On Thu, Jul 16, 2020 at 3:46 PM Daniel Lemire ***@***.***> wrote: @melsiddieg <https://github.com/melsiddieg> If you are downloading at, say, 5MB/s, then almost all of the time, all of the latency, will be due to the network transfert. So when you are benchmarking parser A and parser B... here is what I think happens... 99% of the time: downloading the data 1% of the time: parsing the data with parser A or parser B Now if this is approximately correct, and it should be because you report really high speeds when parsing from a local source... then if you compare parser A and parser B, and if they have the same download speed, then at most 1% of the total time difference can be explained away by the performance of the parser. Almost all of the performance difference will be due to network variations. Can parser A have better network speed than parser B? How could it be? Let us consider one reason for why that might be. One could benefit from a buffered input. Right? So if you ask for a network ressource, and then you ask again for the same network resource, the second time should be (statistically) faster because of all the caching done. For example, your local network stack or your router, or whatever, could be caching the ressource. In fact, the very same thing is true of disk... but the effect can be larger with networks. So what you want to do is to benchmark these components separately. Grab the data from the network. Benchmark that. Then parse it, benchmark that. The parsing should be independent from everything else. What if the parser are networking are integrated? It is possible for a parser to have integrated the network access... Your parser could know HTTP and deal with packets. It is unlikely that such a beast exist, but if it did, and you wanted to run benchmarks, then you'd have to control for network variations. Probably you'd run benchmarks over a simulated network connection. — You are receiving this because you were mentioned. Reply to this email directly, view it on GitHub <#40 (comment)>, or unsubscribe <https://github.com/notifications/unsubscribe-auth/ACEHHBWBNJIY522ZTROJFATR34ADVANCNFSM4O36PWFQ> .

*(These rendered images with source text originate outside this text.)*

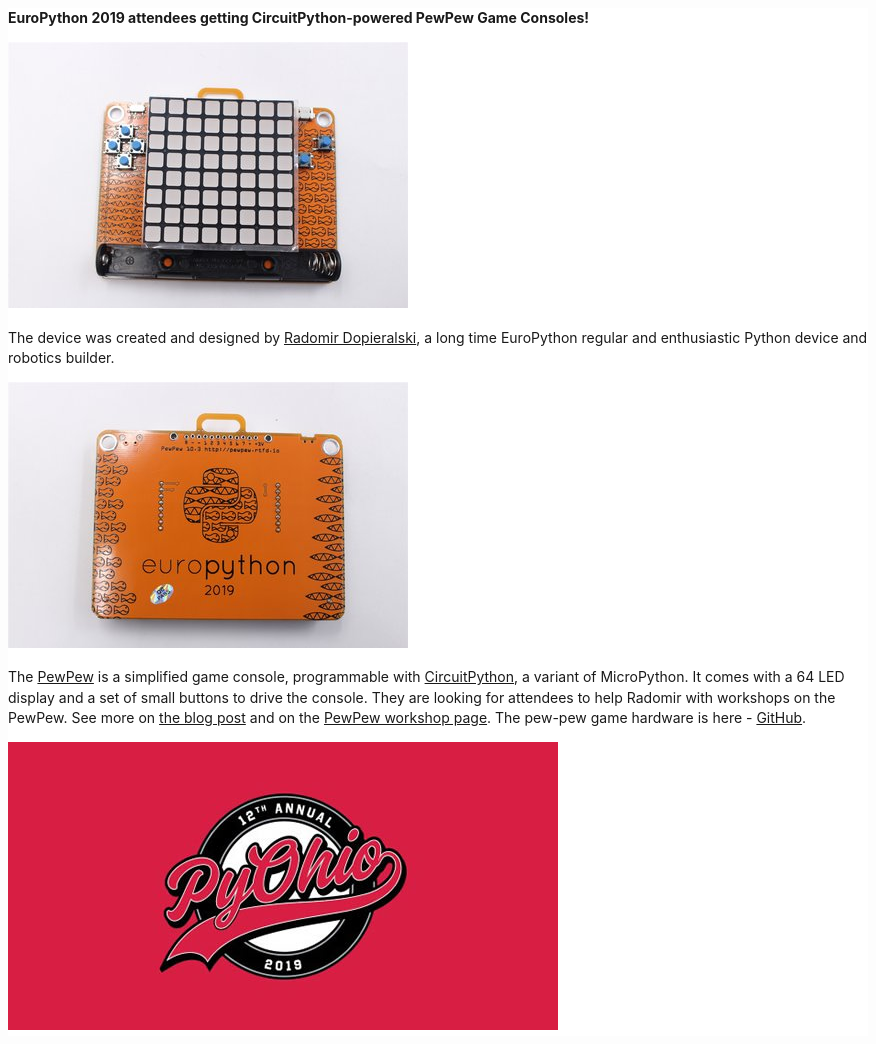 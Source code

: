 **EuroPython 2019 attendees getting CircuitPython-powered PewPew Game Consoles!**

[![PewPew](../assets/07092019/7919pew01.jpg)](https://blog.europython.eu/post/185584014022/europython-2019-warning-spoiler-alert)

The device was created and designed by [Radomir Dopieralski](https://hackaday.io/deshipu), a long time EuroPython regular and enthusiastic Python device and robotics builder. 

[![PewPew](../assets/07092019/7919pew02.jpg)](https://blog.europython.eu/post/185584014022/europython-2019-warning-spoiler-alert)

The [PewPew](https://pewpew.rtfd.io/) is a simplified game console, programmable with [CircuitPython](https://circuitpython.rtfd.io/), a variant of MicroPython. It comes with a 64 LED display and a set of small buttons to drive the console. They are looking for attendees to help Radomir with workshops on the PewPew. See more on [the blog post](https://blog.europython.eu/post/185584014022/europython-2019-warning-spoiler-alert) and on the [PewPew workshop page](https://ep2019.europython.eu/events/pewpew-workshops/). The pew-pew game hardware is here - [GitHub](https://github.com/pewpew-game/hardware-europython2019).

[![PyOhio](../assets/07092019/7919kat01.jpg)](https://www.pyohio.org/2019/)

knapply · Answer 10 · Mon Aug 10 2020 06:52:23 GMT+0800 (China Standard Time)

@melsiddieg @lemire @eddelbuettel

Some recent enhancements are extremely relevant here and worth noting.

The default branch's fload() now has compressed_download= parameter that, when TRUE, will download the JSON as gzip-compressed data for some extra speed.

The main takeaway here is that, with compressed_download=TRUE, fload() holds its own without any additional dependencies.

It's also now extremely flexible since fparse() can handle raw vectors directly, both individually and in bulk when provided in a list. This makes it easily and efficiently extendable as it removes the requirement to materialize the R strings (rawToChar()) that you'll encounter in any of the alternatives (from what I can tell).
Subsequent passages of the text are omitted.